We all know that white bread isn’t classed as a superfood. Pick up a loaf of mass produced white bread off a supermarket shelf and you may be confronted with a list of ingredients that you don’t recognise. A satisfying and tasty bread requires only four ingredients and time.
While I don’t consume a lot of flour in my diet, there are times I might want some white bread. I like being able to offer it to our BnB guests as an alternative to our regular bread. There are also times when I want to dunk, dip or spread on something bread. I like Michael Pollan’s advice in “Food Rules“: if you’re going to eat junk food, make it yourself.
This is a very simple recipe to follow and very versatile. You can see from the photos for this post that I’ve used it to make a range of loaves, including focaccia and mini-loaves, it can even be rolled flat to make a pizza base. The overnight proving gives it a wonderful “sourdough”-like flavour. When made using a mixer it’s super easy and the dough can last in the fridge for 5 days.
- Mixer with a dough hook
- Loaf tins, baking sheet or a pizza stone – depending on your preferred style of bread.
- 8g salt
- 15g yeast
- 900g strong white flour
- 700ml cool water
Add all the ingredients to a mixing bowl – keeping yeast and salt separate. Using your mixer’s dough hook, mix for 12-15 minutes until smooth and stretchy. (It should start clinging to the hook and leave the sides of the bowl clean.) Move it to a container large enough for it to possibly triple in size and cover with clingfilm (or a lid).

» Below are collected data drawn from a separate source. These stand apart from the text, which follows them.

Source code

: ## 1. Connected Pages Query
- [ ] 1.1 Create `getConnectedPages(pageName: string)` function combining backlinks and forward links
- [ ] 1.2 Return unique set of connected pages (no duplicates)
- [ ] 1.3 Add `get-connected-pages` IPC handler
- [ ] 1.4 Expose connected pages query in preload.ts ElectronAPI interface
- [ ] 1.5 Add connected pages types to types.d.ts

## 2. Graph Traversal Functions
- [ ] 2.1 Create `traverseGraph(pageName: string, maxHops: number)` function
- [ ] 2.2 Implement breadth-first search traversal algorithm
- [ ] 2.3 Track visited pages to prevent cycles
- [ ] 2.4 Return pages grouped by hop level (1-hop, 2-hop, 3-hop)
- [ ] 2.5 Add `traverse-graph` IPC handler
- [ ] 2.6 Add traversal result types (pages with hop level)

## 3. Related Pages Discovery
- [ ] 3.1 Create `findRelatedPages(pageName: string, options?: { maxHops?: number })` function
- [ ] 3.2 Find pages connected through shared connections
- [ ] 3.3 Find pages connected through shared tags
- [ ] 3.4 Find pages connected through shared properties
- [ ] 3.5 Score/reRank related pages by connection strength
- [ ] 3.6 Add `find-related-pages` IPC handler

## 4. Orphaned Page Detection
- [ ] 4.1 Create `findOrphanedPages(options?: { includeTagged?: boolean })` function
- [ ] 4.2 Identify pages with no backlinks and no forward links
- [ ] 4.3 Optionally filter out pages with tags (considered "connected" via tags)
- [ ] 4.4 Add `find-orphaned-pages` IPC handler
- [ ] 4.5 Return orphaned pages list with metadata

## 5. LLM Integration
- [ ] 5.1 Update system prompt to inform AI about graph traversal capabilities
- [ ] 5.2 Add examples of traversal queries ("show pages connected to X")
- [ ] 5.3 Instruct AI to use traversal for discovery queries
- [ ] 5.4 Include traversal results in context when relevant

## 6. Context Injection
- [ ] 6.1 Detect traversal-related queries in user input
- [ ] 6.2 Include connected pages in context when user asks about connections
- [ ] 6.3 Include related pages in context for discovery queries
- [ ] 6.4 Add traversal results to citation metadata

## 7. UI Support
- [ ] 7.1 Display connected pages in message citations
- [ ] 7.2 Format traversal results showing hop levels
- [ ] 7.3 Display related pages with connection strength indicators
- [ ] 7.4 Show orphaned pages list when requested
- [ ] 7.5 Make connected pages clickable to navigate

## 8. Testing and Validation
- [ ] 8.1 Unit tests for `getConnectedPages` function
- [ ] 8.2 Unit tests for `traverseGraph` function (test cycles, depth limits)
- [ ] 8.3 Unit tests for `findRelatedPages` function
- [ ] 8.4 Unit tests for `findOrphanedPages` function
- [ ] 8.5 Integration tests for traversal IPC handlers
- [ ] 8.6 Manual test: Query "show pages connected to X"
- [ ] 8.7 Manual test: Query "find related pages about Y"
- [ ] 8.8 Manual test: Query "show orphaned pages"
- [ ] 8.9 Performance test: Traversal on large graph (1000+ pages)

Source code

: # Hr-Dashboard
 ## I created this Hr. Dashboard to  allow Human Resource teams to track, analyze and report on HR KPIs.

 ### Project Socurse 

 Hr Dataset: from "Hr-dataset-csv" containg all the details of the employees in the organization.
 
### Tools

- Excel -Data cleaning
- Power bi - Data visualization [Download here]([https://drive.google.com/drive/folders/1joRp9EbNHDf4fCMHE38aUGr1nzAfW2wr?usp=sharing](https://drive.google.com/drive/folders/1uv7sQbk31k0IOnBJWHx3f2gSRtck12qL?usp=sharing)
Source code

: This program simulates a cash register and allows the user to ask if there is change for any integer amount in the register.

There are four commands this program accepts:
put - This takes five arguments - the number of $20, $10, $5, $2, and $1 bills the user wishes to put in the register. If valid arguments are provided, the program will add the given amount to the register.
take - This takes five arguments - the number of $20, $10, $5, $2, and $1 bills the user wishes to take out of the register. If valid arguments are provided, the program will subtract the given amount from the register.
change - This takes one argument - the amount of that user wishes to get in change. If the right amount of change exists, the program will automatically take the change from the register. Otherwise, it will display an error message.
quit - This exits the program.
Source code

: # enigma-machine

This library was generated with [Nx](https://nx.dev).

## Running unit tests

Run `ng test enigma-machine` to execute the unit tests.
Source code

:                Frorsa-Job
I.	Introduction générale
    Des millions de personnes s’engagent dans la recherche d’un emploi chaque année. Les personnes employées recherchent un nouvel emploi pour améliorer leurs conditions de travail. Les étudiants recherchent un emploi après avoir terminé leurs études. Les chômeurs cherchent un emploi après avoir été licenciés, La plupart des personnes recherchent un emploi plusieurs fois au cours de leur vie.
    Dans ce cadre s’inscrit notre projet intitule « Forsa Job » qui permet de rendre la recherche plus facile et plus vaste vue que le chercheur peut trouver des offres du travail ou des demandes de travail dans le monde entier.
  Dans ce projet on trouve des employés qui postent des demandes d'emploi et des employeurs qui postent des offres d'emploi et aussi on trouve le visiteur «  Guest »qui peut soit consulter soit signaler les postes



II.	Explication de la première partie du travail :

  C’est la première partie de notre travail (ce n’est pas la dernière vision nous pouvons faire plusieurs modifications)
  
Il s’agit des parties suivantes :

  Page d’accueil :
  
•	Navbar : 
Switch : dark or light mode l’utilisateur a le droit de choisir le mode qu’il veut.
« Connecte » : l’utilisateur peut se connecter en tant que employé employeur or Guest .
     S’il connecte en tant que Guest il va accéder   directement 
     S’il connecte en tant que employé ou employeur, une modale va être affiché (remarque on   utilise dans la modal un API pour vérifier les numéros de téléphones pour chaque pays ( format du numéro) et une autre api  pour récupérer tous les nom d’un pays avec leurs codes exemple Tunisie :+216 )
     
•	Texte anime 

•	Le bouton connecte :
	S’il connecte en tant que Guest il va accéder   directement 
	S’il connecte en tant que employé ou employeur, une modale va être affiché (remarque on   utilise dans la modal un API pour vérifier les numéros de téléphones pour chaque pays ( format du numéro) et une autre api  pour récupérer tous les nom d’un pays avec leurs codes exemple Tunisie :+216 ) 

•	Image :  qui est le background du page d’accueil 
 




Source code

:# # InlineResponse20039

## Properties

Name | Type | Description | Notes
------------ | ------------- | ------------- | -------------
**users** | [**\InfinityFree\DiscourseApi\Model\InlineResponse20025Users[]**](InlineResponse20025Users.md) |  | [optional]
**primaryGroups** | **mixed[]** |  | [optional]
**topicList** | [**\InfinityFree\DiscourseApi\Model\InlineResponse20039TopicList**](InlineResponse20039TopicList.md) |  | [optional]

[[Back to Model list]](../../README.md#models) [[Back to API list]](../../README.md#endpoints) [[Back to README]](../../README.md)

Put into the fridge to prove overnight. In the morning, depending on the size of loaf you want to make break off a portion of the dough and shape it on a floured surface and place into a tin (or onto a baking try if you’re making a flatter loaf). The dough will roughly double in size during it’s second proving, which might take about an hour, but will depend on room temperature. Have a quick look at the video below if you want to see how the size of the dough will increase during the second proving.
If you prefer a crispy crust, put a tray of water in the oven when you bake your bread.
Preheat your oven to 240˚C (or 220˚C fan forced).
For small loaves or buns, turn the temperature down by 20˚C after 5 minutes – and cook for a further 10 to 15 minutes.
For a larger loaf turn the temperature after 10 minutes and bake for a further 20 to 30 minutes, depending on the size and shape of your loaf.